#### What needs to be done
Lines below that include "tasks" are the answer; copy each one.
(Beginning of Task inputs)
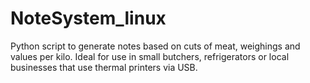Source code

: # NoteSystem_linux
Python script to generate notes based on cuts of meat, weighings and values per kilo. Ideal for use in small butchers, refrigerators or local businesses that use thermal printers via USB.
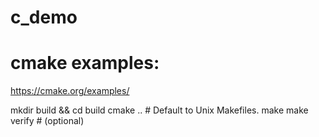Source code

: # c_demo

# cmake examples:
https://cmake.org/examples/

mkdir build && cd build
cmake ..     # Default to Unix Makefiles.
make
make verify  # (optional)
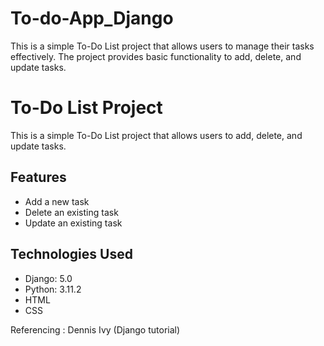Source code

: # To-do-App_Django
This is a simple To-Do List project that allows users to manage their tasks effectively. The project provides basic functionality to add, delete, and update tasks. 
# To-Do List Project

This is a simple To-Do List project that allows users to add, delete, and update tasks.

## Features

- Add a new task
- Delete an existing task
- Update an existing task

## Technologies Used

- Django: 5.0
- Python:  3.11.2
- HTML
- CSS

  
Referencing : Dennis Ivy (Django tutorial)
(End of Task inputs)
#### Written reply
This is a simple To-Do List project that allows users to manage their tasks effectively. The project provides basic functionality to add, delete, and update tasks. 
This is a simple To-Do List project that allows users to add, delete, and update tasks.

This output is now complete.